Someone told me today that I wander too much and of course that ended up prompting a discussion with a few different people on different levels but the basis of all was that I wanted to know why they thought I wandered too much and their only answer was because I was single. Of course I had to respond with the you are in the bars most every weekend and after work and you go home intoxicated and alone. I wander, I see new sights, I meet people from all over, I look for new experiences and I don't want to sit in a bar all the time....why? Sure, I might still be single but I am not simply sitting in a bar to drink and maybe hookup with some very temporary moment. I want much more than that in life.

There is much more to life than sitting in a bar. There is so much out here. And I can't imagine meeting the one person for me in a bar...I could be wrong but I don't believe I am. I'm not even looking for someone in my life. I have full belief that it will happen, naturally, as it is supposed to happen.

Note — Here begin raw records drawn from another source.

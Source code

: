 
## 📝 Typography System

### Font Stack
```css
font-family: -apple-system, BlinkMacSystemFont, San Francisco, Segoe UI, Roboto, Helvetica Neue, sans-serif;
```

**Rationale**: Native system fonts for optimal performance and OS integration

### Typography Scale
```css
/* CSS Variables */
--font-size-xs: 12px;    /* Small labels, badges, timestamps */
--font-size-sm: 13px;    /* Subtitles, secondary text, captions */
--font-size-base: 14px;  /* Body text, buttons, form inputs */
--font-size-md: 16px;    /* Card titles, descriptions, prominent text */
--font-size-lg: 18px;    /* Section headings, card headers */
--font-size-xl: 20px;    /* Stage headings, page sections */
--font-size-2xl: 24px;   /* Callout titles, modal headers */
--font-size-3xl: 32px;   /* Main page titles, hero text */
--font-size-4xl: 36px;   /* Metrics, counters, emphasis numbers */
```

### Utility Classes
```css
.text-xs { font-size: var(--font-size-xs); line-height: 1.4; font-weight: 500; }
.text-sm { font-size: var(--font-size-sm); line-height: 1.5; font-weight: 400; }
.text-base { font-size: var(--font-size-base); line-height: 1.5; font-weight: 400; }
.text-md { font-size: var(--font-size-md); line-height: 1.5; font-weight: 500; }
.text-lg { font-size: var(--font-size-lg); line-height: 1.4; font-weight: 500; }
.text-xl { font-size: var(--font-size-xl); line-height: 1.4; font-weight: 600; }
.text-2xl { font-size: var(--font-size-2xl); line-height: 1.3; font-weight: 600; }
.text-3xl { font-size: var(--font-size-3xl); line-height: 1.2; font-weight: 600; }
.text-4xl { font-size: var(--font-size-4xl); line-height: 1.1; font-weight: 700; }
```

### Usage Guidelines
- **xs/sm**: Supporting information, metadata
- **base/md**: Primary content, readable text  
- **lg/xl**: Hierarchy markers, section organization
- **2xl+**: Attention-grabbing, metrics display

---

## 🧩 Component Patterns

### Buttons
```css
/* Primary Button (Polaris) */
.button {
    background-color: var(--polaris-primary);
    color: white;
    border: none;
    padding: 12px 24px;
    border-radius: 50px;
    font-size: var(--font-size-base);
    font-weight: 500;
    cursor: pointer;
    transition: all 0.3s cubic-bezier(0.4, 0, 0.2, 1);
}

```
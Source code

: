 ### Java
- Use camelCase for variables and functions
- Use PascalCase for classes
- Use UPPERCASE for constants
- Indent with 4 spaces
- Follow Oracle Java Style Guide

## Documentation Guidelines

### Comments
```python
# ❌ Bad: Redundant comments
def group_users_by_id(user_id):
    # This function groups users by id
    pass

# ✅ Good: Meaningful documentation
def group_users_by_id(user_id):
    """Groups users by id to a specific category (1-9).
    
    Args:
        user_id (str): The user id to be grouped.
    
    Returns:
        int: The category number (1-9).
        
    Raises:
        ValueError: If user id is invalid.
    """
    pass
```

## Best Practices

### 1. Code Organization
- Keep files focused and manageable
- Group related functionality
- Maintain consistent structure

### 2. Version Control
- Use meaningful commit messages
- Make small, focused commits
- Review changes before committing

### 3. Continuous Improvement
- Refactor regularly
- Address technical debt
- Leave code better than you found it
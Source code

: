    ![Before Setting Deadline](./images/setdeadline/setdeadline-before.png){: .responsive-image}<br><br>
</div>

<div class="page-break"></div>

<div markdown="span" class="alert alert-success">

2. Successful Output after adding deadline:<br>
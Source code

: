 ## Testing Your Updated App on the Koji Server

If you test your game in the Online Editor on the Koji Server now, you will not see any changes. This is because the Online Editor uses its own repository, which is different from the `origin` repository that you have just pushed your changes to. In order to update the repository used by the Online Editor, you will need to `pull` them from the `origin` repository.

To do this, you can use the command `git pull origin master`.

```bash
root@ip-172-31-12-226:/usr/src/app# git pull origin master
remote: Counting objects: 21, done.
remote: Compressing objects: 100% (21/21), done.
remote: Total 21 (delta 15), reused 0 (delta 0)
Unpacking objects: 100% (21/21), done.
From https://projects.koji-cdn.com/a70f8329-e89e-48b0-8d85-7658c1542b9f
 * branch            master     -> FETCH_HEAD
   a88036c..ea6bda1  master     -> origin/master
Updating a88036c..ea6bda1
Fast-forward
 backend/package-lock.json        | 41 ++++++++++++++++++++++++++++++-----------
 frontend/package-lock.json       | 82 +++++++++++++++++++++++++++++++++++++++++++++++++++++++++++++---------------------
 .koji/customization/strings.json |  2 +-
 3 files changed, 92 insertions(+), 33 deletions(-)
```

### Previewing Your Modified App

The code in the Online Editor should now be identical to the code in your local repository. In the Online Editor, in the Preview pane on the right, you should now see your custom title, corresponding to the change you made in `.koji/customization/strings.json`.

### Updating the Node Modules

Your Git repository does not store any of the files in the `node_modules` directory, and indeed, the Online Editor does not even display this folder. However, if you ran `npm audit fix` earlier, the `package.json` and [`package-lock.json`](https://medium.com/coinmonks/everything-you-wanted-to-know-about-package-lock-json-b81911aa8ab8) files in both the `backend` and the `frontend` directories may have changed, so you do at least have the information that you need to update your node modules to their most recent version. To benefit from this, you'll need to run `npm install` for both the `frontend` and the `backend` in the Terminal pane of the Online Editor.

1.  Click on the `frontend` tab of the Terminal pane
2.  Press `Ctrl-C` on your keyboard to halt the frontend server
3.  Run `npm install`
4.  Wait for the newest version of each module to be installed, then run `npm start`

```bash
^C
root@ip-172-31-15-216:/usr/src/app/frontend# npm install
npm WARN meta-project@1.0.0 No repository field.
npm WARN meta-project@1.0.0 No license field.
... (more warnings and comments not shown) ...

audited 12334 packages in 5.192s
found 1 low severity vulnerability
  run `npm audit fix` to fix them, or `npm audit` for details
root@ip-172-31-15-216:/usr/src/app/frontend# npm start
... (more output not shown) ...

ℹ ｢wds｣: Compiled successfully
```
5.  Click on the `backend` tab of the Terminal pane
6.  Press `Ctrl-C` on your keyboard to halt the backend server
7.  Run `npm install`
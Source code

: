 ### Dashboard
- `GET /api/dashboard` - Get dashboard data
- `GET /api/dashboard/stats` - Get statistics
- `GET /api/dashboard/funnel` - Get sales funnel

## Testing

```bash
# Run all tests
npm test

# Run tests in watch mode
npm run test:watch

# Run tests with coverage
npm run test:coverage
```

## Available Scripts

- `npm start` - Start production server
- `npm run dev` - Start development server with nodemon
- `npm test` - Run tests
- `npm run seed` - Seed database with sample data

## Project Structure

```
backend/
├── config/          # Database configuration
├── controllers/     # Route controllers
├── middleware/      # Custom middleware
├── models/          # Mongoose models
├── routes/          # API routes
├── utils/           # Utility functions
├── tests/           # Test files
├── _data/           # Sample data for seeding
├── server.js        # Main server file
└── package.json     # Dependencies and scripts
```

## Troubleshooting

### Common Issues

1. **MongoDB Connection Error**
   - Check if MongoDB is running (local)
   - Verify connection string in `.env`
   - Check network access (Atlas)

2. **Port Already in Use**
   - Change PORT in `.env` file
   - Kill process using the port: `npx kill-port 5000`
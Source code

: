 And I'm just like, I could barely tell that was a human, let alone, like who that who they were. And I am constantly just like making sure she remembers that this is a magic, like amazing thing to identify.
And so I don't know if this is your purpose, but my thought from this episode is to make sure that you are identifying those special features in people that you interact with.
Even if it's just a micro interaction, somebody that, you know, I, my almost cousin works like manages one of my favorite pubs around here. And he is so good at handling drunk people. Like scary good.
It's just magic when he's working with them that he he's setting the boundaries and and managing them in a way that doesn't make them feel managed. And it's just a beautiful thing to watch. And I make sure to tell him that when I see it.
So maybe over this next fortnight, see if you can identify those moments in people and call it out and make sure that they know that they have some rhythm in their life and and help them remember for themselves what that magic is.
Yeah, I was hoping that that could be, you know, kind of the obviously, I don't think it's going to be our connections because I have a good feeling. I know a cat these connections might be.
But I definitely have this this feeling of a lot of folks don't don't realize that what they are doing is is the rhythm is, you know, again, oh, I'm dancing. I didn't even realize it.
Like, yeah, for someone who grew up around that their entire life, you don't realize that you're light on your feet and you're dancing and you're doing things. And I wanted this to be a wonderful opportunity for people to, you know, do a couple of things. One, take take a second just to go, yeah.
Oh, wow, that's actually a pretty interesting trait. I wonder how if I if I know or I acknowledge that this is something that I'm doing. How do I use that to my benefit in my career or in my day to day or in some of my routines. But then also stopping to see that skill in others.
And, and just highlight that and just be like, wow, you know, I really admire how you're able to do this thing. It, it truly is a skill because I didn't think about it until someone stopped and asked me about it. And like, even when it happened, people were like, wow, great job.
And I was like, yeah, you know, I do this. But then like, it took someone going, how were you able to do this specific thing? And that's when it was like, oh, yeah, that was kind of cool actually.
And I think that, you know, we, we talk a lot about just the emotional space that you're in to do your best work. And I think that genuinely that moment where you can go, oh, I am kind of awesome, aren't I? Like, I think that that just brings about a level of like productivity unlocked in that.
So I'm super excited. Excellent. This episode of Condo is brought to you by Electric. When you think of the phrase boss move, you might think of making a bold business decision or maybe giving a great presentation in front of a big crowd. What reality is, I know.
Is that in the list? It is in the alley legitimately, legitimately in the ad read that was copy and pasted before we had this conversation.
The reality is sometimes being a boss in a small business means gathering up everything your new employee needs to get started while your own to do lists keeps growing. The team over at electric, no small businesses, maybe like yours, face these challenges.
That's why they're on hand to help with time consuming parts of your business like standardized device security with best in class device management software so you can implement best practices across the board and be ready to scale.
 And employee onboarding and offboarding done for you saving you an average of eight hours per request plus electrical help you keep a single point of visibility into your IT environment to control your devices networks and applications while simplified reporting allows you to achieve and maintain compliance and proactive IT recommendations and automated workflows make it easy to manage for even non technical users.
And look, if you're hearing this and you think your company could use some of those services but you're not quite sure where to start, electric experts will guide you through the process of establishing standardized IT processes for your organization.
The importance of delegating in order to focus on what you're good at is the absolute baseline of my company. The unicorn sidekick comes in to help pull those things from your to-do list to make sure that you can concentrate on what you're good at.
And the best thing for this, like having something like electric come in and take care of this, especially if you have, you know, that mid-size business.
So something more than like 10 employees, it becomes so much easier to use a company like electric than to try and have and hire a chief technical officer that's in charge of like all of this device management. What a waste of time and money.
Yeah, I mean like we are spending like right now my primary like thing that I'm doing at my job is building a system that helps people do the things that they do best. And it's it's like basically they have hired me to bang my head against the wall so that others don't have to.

I don't care if you are single with no one to answer to or single with kiddos, getting out is much healthier mentally and physically. To me it is an ignorant thought that you can meet who you want to be with in a bar. It is ignorant in my belief that I wander too much. I see much, I find beauty in some amazing places, I hike where many don't. I get to listen to all sorts of different music at different venues and jump from the sky, float in the sky, boat to a different part of a lake or an island and if I am meant to meet someone then I will. I will meet someone who appreciates my free spirit and the wonders outside of a dim lit, neon glow of a room.

Don't get me wrong, I go to bars to but when someone compares my wandering to their constantly being in a bar...there is no comparison. It's an apples and oranges comparison. It's simply a false comparison.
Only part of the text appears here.